- Sorrel, Louisiana Location of Sorrel in Louisiana
- Coordinates: 29°53′30″N 91°37′7″W﻿ / ﻿29.89167°N 91.61861°W
- Country: United States
- State: Louisiana
- Parish: St. Mary

Area
- • Total: 2.18 sq mi (5.64 km^{2})
- • Land: 2.12 sq mi (5.48 km^{2})
- • Water: 0.062 sq mi (0.16 km^{2})
- Elevation: 18 ft (5.5 m)

Population (2020)
- • Total: 711
- • Density: 336.0/sq mi (129.72/km^{2})
- Time zone: UTC-6 (CST)
- • Summer (DST): UTC-5 (CDT)
- Area code: 337
- FIPS code: 22-71190

= Sorrel, Louisiana =

Sorrel is a census-designated place (CDP) in St. Mary Parish, Louisiana, United States. It is located in Iberia Parish, Louisiana and St. Mary Parish, Louisiana. As of the 2020 census, Sorrel had a population of 711. It is part of the Morgan City Micropolitan Statistical Area.
==Geography==
Sorrel is located at (29.89174, -91.61885), 3 mi east of Jeanerette and 6 mi northwest of Baldwin. It is situated at the junction of Louisiana Highway 182 and Louisiana Highway 318.
According to the United States Census Bureau, the CDP has a total area of 5.6 sqkm, of which 5.5 sqkm is land and 0.2 sqkm, or 2.76%, is water.

==Demographics==

Sorrel first appeared as a census designated place in the 2010 U.S. census. '

Historical population
| Census | Pop. | Note | %± |
| 2010 | 766 |  | — |
| 2020 | 711 |  | −7.2% |
U.S. Decennial Census

===Racial and ethnic composition===

Sorrel CDP, Louisiana – Racial and ethnic composition Note: the US Census treats Hispanic/Latino as an ethnic category.
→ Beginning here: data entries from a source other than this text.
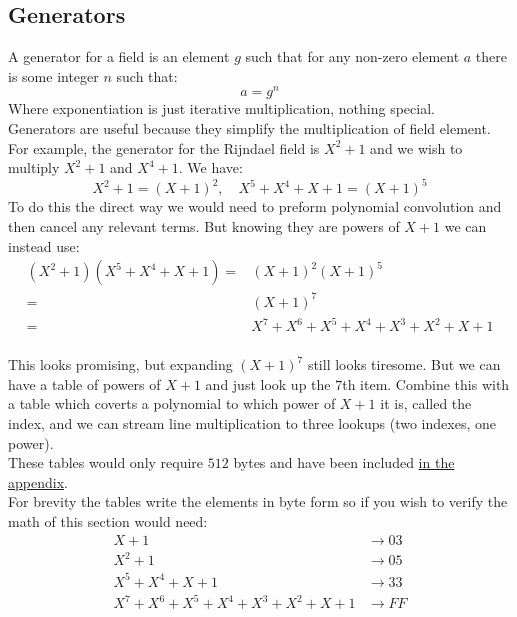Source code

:\subsection{Generators}
A generator for a field is an element $g$ such that for any non-zero element $a$ there is some integer $n$ such that:
\[ a = g^n\]
Where exponentiation is just iterative multiplication, nothing special.
\\

Generators are useful because they simplify the multiplication of field element.
For example,
the generator for the Rijndael field is $X^2+1$ and we wish to multiply $X^2+1$ and $X^4+1$.
We have:
\[X^2+1 = (X+1)^2,\quad X^5+X^4+X+1 = (X+1)^5\]
To do this the direct way we would need to preform polynomial convolution and then cancel any relevant terms.
But knowing they are powers of $X+1$ we can instead use:
\begin{equation*}
\begin{aligned}
	(X^2+1)(X^5+X^4+X+1) =& (X+1)^2(X+1)^5\\
	=& (X+1)^7 \\
	=& X^7+X^6+X^5+X^4+X^3+X^2+X+1\\
\end{aligned}
\end{equation*}

This looks promising,
but expanding $(X+1)^7$ still looks tiresome.
But we can have a table of powers of $X+1$ and just look up the $7$th item.
Combine this with a table which coverts a polynomial to which power of $X+1$ it is,
called the index,
and we can stream line multiplication to three lookups (two indexes, one power).
\\

These tables would only require $512$ bytes and have been included \hyperref[appx:gen-table]{in the appendix}.
\\

For brevity the tables write the elements in byte form so if you wish to verify the math of this section would need:
\begin{equation*}
\begin{aligned}
	X+1 &\rightarrow 03\\
	X^2+1 & \rightarrow 05\\
	X^5+X^4+X+1 & \rightarrow 33\\
	X^7+X^6+X^5+X^4+X^3+X^2+X+1 &\rightarrow FF\\
\end{aligned}
\end{equation*}

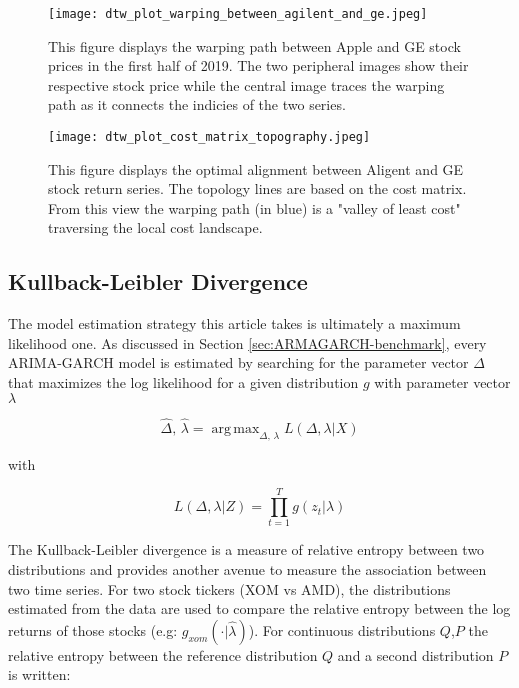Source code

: \documentclass[12pt]{article}
\DeclareMathOperator*{\argmax}{arg\,max}
\begin{document}
\begin{figure}
    \centering
    \texttt{[image: dtw\_plot\_warping\_between\_agilent\_and\_ge.jpeg]}
    \caption{This figure displays the warping path between Apple and GE stock prices in the first half of 2019. The two peripheral images show their respective stock price while the central image traces the warping path as it connects the indicies of the two series.}
    \label{fig:dtw_plot_warping_between_agilent_and_ge}
\end{figure}

\begin{figure}
    \centering
    \texttt{[image: dtw\_plot\_cost\_matrix\_topography.jpeg]}
    \caption{This figure displays the optimal alignment between Aligent and GE stock return series. The topology lines are based on the cost matrix. From this view the warping path (in blue) is a "valley of least cost" traversing the local cost landscape.}
    \label{fig:dtw_plot_cost_matrix_topography}
\end{figure}


\subsection{Kullback-Leibler Divergence} \label{sec:KL-Divergence}

The model estimation strategy this article takes is ultimately a maximum likelihood one. As discussed in Section \ref{sec:ARMAGARCH-benchmark}, every ARIMA-GARCH model is estimated by searching for the parameter vector $\Delta$ that maximizes the log likelihood for a given distribution $g$ with parameter vector $\lambda$

\begin{equation}
    \hat{\Delta},\, \hat{\lambda} = \argmax_{\Delta,\, \lambda} L(\Delta, \lambda | X)
\end{equation}

with 

\begin{equation}
    L(\Delta, \lambda | Z) = \prod_{t=1}^{T} g(z_{t}| \lambda)
\end{equation}

The Kullback-Leibler divergence is a measure of relative entropy between two distributions and provides another avenue to measure the association between two time series. For two stock tickers (XOM vs AMD), the distributions estimated from the data are used to compare the relative entropy between the log returns of those stocks (e.g: $g_{xom}(\cdot|\hat{\lambda})$). For continuous distributions $Q$,$P$ the relative entropy between the reference distribution $Q$ and a second distribution $P$ is written:
\end{document}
This table excludes Latinos from the racial categories and assigns them to a separate category. Hispanics/Latinos may be of any race.
| Race / Ethnicity (NH = Non-Hispanic) | Pop 2010 | Pop 2020 | % 2010 | % 2020 |
|---|---|---|---|---|
| White alone (NH) | 335 | 333 | 43.73% | 46.84% |
| Black or African American alone (NH) | 402 | 319 | 52.48% | 44.87% |
| Native American or Alaska Native alone (NH) | 2 | 2 | 0.26% | 0.28% |
| Asian alone (NH) | 1 | 1 | 0.13% | 0.14% |
| Native Hawaiian or Pacific Islander alone (NH) | 1 | 0 | 0.13% | 0.00% |
| Other race alone (NH) | 1 | 1 | 0.13% | 0.14% |
| Mixed race or Multiracial (NH) | 10 | 28 | 1.31% | 3.94% |
| Hispanic or Latino (any race) | 14 | 27 | 1.83% | 3.80% |
| Total | 766 | 711 | 100.00% | 100.00% |

As of 2024, the population is at 514 with a median age of 48.1 years. The average household income is at 71, 971, while the poverty rate is at 19.37%.